- **Task statement**
Once you find the line containing "Al usarse fuera" in the data below, copy it and each following line exactly, up to and including the line containing "## Abstracción de clases", and nothing else.

- **Entries supplied**
________________

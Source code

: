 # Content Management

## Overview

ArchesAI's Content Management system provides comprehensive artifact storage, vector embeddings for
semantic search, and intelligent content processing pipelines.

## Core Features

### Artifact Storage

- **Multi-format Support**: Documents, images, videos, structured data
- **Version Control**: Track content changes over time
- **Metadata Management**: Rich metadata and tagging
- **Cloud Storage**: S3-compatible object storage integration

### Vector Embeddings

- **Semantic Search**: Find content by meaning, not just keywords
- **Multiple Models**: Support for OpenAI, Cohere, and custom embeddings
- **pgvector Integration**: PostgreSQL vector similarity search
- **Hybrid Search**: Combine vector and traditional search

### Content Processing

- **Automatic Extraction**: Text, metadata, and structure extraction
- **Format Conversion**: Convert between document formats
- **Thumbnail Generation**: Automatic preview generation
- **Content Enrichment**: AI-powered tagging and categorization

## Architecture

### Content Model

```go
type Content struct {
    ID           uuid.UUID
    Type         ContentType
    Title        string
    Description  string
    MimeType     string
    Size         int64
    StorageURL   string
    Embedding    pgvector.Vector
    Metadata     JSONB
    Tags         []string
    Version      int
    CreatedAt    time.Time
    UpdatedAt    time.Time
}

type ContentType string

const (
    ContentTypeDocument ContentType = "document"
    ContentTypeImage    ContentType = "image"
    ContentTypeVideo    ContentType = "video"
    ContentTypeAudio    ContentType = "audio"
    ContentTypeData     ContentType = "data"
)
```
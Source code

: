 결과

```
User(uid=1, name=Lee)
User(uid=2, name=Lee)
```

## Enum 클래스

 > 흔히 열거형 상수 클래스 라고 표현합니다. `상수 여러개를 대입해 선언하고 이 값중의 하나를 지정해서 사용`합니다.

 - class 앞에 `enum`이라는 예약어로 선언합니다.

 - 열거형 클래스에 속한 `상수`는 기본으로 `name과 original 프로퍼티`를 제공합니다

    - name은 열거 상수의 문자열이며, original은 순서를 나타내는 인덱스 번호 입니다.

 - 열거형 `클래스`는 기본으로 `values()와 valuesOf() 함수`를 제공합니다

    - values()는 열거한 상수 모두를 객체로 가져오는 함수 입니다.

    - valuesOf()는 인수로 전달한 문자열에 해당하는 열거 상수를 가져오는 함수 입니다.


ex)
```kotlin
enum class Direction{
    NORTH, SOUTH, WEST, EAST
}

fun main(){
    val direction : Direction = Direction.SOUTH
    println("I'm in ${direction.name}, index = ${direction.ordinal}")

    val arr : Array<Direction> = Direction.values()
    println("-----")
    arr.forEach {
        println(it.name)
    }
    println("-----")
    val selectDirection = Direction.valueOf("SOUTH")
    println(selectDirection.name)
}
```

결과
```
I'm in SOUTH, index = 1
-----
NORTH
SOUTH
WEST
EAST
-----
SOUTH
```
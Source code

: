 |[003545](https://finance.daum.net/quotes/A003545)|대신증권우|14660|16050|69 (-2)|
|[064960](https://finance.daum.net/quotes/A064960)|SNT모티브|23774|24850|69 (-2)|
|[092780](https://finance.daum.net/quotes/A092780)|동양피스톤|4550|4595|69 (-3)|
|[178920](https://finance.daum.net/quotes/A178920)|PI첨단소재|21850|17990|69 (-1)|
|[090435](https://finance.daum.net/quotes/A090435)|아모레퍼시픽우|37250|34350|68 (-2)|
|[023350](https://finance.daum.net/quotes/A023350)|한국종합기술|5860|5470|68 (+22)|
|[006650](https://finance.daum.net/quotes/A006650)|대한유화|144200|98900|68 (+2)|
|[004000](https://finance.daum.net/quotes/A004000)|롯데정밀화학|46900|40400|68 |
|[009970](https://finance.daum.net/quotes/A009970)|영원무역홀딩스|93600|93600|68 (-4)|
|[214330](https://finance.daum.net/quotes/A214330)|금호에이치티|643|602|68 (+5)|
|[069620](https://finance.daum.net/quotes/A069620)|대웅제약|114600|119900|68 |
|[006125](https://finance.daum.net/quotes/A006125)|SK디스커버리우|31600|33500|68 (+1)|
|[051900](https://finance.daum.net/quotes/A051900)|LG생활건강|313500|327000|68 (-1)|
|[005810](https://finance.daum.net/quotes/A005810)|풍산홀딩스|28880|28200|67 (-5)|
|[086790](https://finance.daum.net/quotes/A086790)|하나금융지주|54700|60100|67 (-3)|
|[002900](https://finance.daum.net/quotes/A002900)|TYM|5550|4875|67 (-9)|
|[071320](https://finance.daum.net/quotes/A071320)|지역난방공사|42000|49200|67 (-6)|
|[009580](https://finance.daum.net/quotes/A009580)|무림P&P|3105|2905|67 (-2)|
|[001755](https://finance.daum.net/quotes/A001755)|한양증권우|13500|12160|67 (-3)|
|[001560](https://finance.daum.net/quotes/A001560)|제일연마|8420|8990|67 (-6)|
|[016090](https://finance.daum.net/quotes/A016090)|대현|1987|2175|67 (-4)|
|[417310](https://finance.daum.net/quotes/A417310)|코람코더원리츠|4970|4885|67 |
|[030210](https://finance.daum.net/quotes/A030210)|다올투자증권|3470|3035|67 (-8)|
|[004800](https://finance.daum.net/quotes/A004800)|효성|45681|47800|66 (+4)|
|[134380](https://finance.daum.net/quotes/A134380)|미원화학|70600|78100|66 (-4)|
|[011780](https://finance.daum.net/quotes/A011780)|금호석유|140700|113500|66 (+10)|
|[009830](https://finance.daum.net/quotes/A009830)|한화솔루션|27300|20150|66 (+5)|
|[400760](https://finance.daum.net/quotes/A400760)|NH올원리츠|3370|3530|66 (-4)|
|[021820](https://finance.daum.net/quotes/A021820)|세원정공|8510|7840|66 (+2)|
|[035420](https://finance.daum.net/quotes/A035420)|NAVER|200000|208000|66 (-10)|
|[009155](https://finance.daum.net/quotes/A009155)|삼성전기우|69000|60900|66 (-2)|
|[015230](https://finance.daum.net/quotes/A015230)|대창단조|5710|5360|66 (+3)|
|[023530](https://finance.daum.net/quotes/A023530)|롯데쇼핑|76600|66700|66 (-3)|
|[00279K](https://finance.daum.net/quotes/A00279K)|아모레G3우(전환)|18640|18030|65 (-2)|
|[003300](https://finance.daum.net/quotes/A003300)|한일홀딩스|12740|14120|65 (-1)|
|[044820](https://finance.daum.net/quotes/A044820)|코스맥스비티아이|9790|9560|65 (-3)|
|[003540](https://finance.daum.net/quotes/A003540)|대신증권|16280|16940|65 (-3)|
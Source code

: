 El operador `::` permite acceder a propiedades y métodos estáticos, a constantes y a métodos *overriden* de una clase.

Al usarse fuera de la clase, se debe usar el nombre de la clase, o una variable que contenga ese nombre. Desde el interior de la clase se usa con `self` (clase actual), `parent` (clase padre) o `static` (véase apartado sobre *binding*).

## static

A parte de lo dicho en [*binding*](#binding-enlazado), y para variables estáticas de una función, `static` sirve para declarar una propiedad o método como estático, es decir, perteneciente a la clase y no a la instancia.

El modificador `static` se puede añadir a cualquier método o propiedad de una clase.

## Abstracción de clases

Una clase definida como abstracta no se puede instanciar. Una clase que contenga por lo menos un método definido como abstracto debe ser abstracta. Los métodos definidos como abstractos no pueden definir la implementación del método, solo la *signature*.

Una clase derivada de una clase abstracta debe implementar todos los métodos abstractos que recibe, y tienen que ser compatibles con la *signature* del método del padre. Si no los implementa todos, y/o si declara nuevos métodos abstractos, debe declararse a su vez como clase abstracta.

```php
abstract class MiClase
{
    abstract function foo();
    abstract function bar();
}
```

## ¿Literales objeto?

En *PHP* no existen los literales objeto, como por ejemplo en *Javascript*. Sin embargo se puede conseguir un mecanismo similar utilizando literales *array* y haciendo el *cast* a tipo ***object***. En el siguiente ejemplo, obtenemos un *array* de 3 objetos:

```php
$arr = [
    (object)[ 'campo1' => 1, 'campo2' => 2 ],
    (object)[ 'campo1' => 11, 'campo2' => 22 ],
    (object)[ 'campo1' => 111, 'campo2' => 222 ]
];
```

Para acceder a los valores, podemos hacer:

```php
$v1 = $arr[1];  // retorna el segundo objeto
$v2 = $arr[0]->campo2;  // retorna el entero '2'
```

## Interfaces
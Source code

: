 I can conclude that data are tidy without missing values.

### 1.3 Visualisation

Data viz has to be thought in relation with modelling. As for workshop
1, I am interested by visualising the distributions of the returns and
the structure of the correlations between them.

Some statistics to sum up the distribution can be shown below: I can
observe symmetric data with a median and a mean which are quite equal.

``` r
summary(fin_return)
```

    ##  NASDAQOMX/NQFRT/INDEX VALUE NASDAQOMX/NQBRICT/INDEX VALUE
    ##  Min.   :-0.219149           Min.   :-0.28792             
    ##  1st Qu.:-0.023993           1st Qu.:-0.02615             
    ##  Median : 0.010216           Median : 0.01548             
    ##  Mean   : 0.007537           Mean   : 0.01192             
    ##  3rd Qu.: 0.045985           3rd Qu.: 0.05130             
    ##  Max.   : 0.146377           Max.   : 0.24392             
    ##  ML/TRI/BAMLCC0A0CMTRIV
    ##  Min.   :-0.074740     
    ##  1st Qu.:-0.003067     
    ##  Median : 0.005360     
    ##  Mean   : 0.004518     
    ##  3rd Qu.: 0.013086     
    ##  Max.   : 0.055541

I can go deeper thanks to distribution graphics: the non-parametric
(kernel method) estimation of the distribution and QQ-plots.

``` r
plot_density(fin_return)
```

________________

- **Response box**
Al usarse fuera de la clase, se debe usar el nombre de la clase, o una variable que contenga ese nombre. Desde el interior de la clase se usa con `self` (clase actual), `parent` (clase padre) o `static` (véase apartado sobre *binding*).

## static

A parte de lo dicho en [*binding*](#binding-enlazado), y para variables estáticas de una función, `static` sirve para declarar una propiedad o método como estático, es decir, perteneciente a la clase y no a la instancia.

El modificador `static` se puede añadir a cualquier método o propiedad de una clase.

## Abstracción de clases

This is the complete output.